**EXERCISE AIM**
Can you print the data exactly and leave out each image?

─── PROVIDED DATA ───

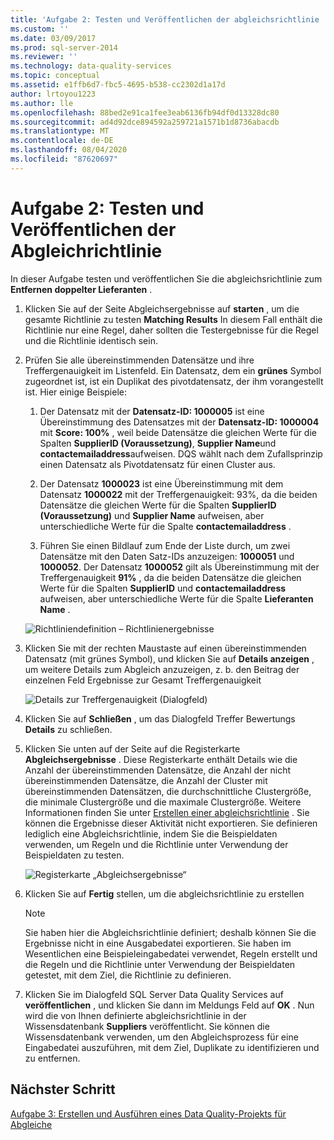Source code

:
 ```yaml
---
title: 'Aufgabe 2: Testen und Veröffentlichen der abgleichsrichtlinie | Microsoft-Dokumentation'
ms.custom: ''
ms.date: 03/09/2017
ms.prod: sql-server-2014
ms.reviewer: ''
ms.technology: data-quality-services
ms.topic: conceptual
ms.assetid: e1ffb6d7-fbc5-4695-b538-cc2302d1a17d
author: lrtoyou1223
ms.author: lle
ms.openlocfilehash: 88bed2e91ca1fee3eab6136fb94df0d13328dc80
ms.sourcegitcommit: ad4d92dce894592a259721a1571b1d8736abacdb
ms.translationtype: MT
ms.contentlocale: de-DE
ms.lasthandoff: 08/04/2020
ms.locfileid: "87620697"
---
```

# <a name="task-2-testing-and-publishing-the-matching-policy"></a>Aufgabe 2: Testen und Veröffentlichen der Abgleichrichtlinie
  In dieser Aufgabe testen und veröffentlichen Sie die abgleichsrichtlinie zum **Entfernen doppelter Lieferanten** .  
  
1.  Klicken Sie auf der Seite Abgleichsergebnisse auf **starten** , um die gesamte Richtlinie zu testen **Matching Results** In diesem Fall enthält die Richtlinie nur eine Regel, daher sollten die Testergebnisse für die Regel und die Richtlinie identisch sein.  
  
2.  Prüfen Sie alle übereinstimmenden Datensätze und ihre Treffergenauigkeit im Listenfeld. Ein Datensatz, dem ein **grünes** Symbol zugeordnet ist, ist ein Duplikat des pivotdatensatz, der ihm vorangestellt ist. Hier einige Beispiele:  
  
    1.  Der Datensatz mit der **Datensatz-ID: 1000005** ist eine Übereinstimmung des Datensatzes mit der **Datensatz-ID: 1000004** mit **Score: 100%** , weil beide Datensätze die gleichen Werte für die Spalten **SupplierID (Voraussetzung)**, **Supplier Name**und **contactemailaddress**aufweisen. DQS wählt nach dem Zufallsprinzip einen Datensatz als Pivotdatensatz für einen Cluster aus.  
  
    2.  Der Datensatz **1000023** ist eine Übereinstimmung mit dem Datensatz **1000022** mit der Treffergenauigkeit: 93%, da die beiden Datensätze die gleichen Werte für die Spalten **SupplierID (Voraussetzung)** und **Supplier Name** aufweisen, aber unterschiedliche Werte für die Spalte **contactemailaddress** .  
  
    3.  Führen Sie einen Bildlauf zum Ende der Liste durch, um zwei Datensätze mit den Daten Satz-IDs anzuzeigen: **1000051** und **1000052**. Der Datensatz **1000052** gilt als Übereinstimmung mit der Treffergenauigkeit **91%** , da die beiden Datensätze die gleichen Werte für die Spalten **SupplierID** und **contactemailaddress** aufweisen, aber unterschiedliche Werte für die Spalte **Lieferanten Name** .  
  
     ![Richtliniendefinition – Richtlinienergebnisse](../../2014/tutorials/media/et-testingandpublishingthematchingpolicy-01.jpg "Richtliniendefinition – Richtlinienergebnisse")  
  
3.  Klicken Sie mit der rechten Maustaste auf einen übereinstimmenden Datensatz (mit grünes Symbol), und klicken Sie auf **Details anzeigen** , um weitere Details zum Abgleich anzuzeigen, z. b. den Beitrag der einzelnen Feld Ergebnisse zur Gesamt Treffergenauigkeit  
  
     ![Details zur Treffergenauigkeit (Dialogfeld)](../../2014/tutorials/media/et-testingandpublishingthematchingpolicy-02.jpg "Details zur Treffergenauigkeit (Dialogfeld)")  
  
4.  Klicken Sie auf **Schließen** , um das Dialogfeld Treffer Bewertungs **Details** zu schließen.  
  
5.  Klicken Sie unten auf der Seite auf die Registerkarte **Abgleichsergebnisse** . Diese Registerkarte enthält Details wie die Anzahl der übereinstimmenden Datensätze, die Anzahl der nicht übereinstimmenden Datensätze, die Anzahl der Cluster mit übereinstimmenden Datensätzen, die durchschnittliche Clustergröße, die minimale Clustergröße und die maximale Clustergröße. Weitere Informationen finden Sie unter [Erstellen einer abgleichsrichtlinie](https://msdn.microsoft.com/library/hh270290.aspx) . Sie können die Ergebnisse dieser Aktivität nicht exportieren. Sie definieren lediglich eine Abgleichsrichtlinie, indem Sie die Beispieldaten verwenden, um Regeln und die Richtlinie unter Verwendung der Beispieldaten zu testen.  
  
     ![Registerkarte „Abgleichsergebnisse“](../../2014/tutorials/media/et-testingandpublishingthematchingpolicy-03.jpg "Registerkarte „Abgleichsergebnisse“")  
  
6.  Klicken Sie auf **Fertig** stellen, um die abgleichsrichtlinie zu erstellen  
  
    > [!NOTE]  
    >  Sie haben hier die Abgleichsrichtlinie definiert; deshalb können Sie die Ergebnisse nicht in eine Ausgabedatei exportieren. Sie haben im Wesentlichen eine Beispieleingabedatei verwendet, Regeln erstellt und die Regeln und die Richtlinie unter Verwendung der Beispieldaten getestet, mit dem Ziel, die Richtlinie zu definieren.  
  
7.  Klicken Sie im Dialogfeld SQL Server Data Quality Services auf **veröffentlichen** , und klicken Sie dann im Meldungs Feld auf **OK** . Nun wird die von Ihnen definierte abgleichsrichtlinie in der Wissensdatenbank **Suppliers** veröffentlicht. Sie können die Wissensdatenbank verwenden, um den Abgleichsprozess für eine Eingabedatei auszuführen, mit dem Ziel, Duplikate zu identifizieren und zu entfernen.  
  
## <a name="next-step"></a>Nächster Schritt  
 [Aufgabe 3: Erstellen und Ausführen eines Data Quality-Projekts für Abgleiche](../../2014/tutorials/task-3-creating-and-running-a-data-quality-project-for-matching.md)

───

**RESPONSE TO THE EXERCISE**
Source code

:
 ```yaml
---
title: 'Aufgabe 2: Testen und Veröffentlichen der abgleichsrichtlinie | Microsoft-Dokumentation'
ms.custom: ''
ms.date: 03/09/2017
ms.prod: sql-server-2014
ms.reviewer: ''
ms.technology: data-quality-services
ms.topic: conceptual
ms.assetid: e1ffb6d7-fbc5-4695-b538-cc2302d1a17d
author: lrtoyou1223
ms.author: lle
ms.openlocfilehash: 88bed2e91ca1fee3eab6136fb94df0d13328dc80
ms.sourcegitcommit: ad4d92dce894592a259721a1571b1d8736abacdb
ms.translationtype: MT
ms.contentlocale: de-DE
ms.lasthandoff: 08/04/2020
ms.locfileid: "87620697"
---
```

# <a name="task-2-testing-and-publishing-the-matching-policy"></a>Aufgabe 2: Testen und Veröffentlichen der Abgleichrichtlinie
  In dieser Aufgabe testen und veröffentlichen Sie die abgleichsrichtlinie zum **Entfernen doppelter Lieferanten** .  
  
1.  Klicken Sie auf der Seite Abgleichsergebnisse auf **starten** , um die gesamte Richtlinie zu testen **Matching Results** In diesem Fall enthält die Richtlinie nur eine Regel, daher sollten die Testergebnisse für die Regel und die Richtlinie identisch sein.  
  
2.  Prüfen Sie alle übereinstimmenden Datensätze und ihre Treffergenauigkeit im Listenfeld. Ein Datensatz, dem ein **grünes** Symbol zugeordnet ist, ist ein Duplikat des pivotdatensatz, der ihm vorangestellt ist. Hier einige Beispiele:  
  
    1.  Der Datensatz mit der **Datensatz-ID: 1000005** ist eine Übereinstimmung des Datensatzes mit der **Datensatz-ID: 1000004** mit **Score: 100%** , weil beide Datensätze die gleichen Werte für die Spalten **SupplierID (Voraussetzung)**, **Supplier Name**und **contactemailaddress**aufweisen. DQS wählt nach dem Zufallsprinzip einen Datensatz als Pivotdatensatz für einen Cluster aus.  
  
    2.  Der Datensatz **1000023** ist eine Übereinstimmung mit dem Datensatz **1000022** mit der Treffergenauigkeit: 93%, da die beiden Datensätze die gleichen Werte für die Spalten **SupplierID (Voraussetzung)** und **Supplier Name** aufweisen, aber unterschiedliche Werte für die Spalte **contactemailaddress** .  
  
    3.  Führen Sie einen Bildlauf zum Ende der Liste durch, um zwei Datensätze mit den Daten Satz-IDs anzuzeigen: **1000051** und **1000052**. Der Datensatz **1000052** gilt als Übereinstimmung mit der Treffergenauigkeit **91%** , da die beiden Datensätze die gleichen Werte für die Spalten **SupplierID** und **contactemailaddress** aufweisen, aber unterschiedliche Werte für die Spalte **Lieferanten Name** .  
  
     ![Richtliniendefinition – Richtlinienergebnisse](../../2014/tutorials/media/et-testingandpublishingthematchingpolicy-01.jpg "Richtliniendefinition – Richtlinienergebnisse")  
  
3.  Klicken Sie mit der rechten Maustaste auf einen übereinstimmenden Datensatz (mit grünes Symbol), und klicken Sie auf **Details anzeigen** , um weitere Details zum Abgleich anzuzeigen, z. b. den Beitrag der einzelnen Feld Ergebnisse zur Gesamt Treffergenauigkeit  
  
     ![Details zur Treffergenauigkeit (Dialogfeld)](../../2014/tutorials/media/et-testingandpublishingthematchingpolicy-02.jpg "Details zur Treffergenauigkeit (Dialogfeld)")  
  
4.  Klicken Sie auf **Schließen** , um das Dialogfeld Treffer Bewertungs **Details** zu schließen.  
  
5.  Klicken Sie unten auf der Seite auf die Registerkarte **Abgleichsergebnisse** . Diese Registerkarte enthält Details wie die Anzahl der übereinstimmenden Datensätze, die Anzahl der nicht übereinstimmenden Datensätze, die Anzahl der Cluster mit übereinstimmenden Datensätzen, die durchschnittliche Clustergröße, die minimale Clustergröße und die maximale Clustergröße. Weitere Informationen finden Sie unter [Erstellen einer abgleichsrichtlinie](https://msdn.microsoft.com/library/hh270290.aspx) . Sie können die Ergebnisse dieser Aktivität nicht exportieren. Sie definieren lediglich eine Abgleichsrichtlinie, indem Sie die Beispieldaten verwenden, um Regeln und die Richtlinie unter Verwendung der Beispieldaten zu testen.  
  
     ![Registerkarte „Abgleichsergebnisse“](../../2014/tutorials/media/et-testingandpublishingthematchingpolicy-03.jpg "Registerkarte „Abgleichsergebnisse“")  
  
6.  Klicken Sie auf **Fertig** stellen, um die abgleichsrichtlinie zu erstellen  
  
    > [!NOTE]  
    >  Sie haben hier die Abgleichsrichtlinie definiert; deshalb können Sie die Ergebnisse nicht in eine Ausgabedatei exportieren. Sie haben im Wesentlichen eine Beispieleingabedatei verwendet, Regeln erstellt und die Regeln und die Richtlinie unter Verwendung der Beispieldaten getestet, mit dem Ziel, die Richtlinie zu definieren.  
  
7.  Klicken Sie im Dialogfeld SQL Server Data Quality Services auf **veröffentlichen** , und klicken Sie dann im Meldungs Feld auf **OK** . Nun wird die von Ihnen definierte abgleichsrichtlinie in der Wissensdatenbank **Suppliers** veröffentlicht. Sie können die Wissensdatenbank verwenden, um den Abgleichsprozess für eine Eingabedatei auszuführen, mit dem Ziel, Duplikate zu identifizieren und zu entfernen.  
  
## <a name="next-step"></a>Nächster Schritt  
 [Aufgabe 3: Erstellen und Ausführen eines Data Quality-Projekts für Abgleiche](../../2014/tutorials/task-3-creating-and-running-a-data-quality-project-for-matching.md)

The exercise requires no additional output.